We’re now ready to model this data using a Plackett-Luce model!

The Plackett-Luce model

Despite the somewhat involved names, both the Bradley–Terry model and the Plackett-Luce model are fairly straightforward. In the simplest case, without covariates, both models assume that each player (or team/item/product) has an underlying skill. In themselves, these skill parameters don’t have any meaning. They only become meaningful when used to come up with the probability of each player winning. Let’s say n players compete, each with their own skill parameter skill_{1, 2, …, n}. Then the probability of each player winning is calculated as

$p_1 = \frac{\exp({skill}_1)}{\sum(\exp({skill}_{1, 2, …, n}))}, \\[0.7em] p_2 = \frac{\exp({skill}_2)}{\sum(\exp({skill}_{1, 2, …, n}))}, \\[0.7em] … \\[0.5em] p_n = \frac{\exp({skill}_n)}{\sum(\exp({skill}_{1, 2, …, n}))}$

The exp () makes sure that the result is always positive, even for negative skills, and by dividing by ∑(exp(skill_{1, 2, …, n})) we make the transformed skills sum to one like good probabilities should (this transformation is known as the softmax function). For example, if we have four players with skills c(0.8, 1.0, -1.0, 0.0) the probability distribution p over each player winning would be:

skills <- c(0.8, 1.0, -1.0, 0.0)
p <- exp(skills) / sum(exp(skills))

barplot(p, col = "salmon", ylab = "Probability of winning", names.arg = 
  paste(
    "Player", 1:4, "\nskill:", skills, "\nexp(skill):", round(exp(skills), 2),
    "\np: ", round(p, 2)
  )
)

The sole difference between the Bradley–Terry model and the Plackett-Luce model is in what data they model: Bradley-Terry models the winner of a competition between two players, while Plackett-Luce models the rankings in a competition with several players. It does this by assuming that the performance of each player isn’t influenced by the other players, which allows for modeling rankings as a series of competitions. Perhaps it’s easiest to explain by showing the “generative model” in R, for a competition with our four players from above:

players <- 1:4 # Our four competing players

# Sampling the winner of the bunch
p <- exp(skills[players]) / sum(exp(skills[players]))
first <- sample(players, prob = p, size = 1)
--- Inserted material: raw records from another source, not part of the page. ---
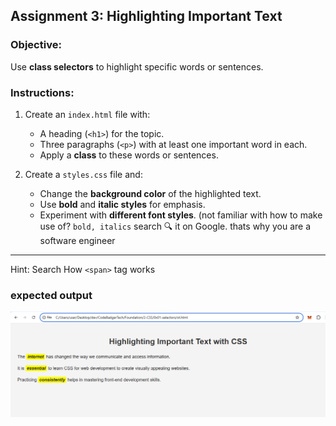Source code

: ## **Assignment 3: Highlighting Important Text**  
### **Objective:**  
Use **class selectors** to highlight specific words or sentences.  

### **Instructions:**  
1. Create an `index.html` file with:  
   - A heading (`<h1>`) for the topic.  
   - Three paragraphs (`<p>`) with at least one important word in each.  
   - Apply a **class** to these words or sentences.  

2. Create a `styles.css` file and:  
   - Change the **background color** of the highlighted text.  
   - Use **bold** and **italic styles** for emphasis.  
   - Experiment with **different font styles**.  (not familiar with how to make use of? `bold, italics` search 🔍 it on  Google. thats why you are a software engineer 
---

Hint: Search How `<span>` tag works 

### expected output
![alt text](./images/image.png)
# Excluding the player who came first, who will win second place?
players <- players[players != first] 
p <- exp(skills[players]) / sum(exp(skills[players]))
second <- sample(players, prob = p, size = 1)

# Excluding the players who came first and second, who will win third place?
players <- players[players != second]
p <- exp(skills[players]) / sum(exp(skills[players]))
third <- sample(players, prob = p, size = 1)

# The player who's left gets fourth place
fourth <- players[players != third]

ranking <- c(first, second, third, fourth)
ranking

[1] 4 1 2 3

That’s basically the simple version of the Plackett-Luce model. In our case we, of course, know the rankings of all the competitions in the IFPA 18 Pinball Championship so we don’t want to simulate the data using fixed skill parameters. Instead, we’re now ready to do the Bayesian trick where we assume the player skills are unknown parameters and use the data to figure them out.

A Plackett-Luce model in Stan

While we could work with the tidied match_results in Stan, the model becomes easier to implement if we extract only the parts of the data that we need. Here, that’s the number of players (n_players), the number of rounds (n_round), and a matrix with the 1st, 2nd, 3rd, and 4th player_id for each round (player_ranks).

stan_data <- list(
  n_players = max(match_results$player_id),
  n_rounds = max(match_results$round_id),
  player_ranks = match_results |> 
    select(round_id, rank, player_id) |> 
    pivot_wider(names_from = rank, values_from = player_id) |> 
    arrange(round_id) |>
    select(`1`, `2`, `3`, `4`) |> 
    as.matrix()
)
head(stan_data$player_ranks)

      1  2  3  4
[1,] 12 28 54 57
[2,] 54 57 28 12
[3,] 28 54 57 12
[4,] 64 37  2 62
[5,] 64 62 37  2
[6,] 62  2 37 64

For example, looking at the first couple of rows in stan_data$player_ranks above, we can (again) see that in round one, on the first row, player_id: 12 (that is, Bob Matthews) won and player_id: 57 (Michael Trepp) came last.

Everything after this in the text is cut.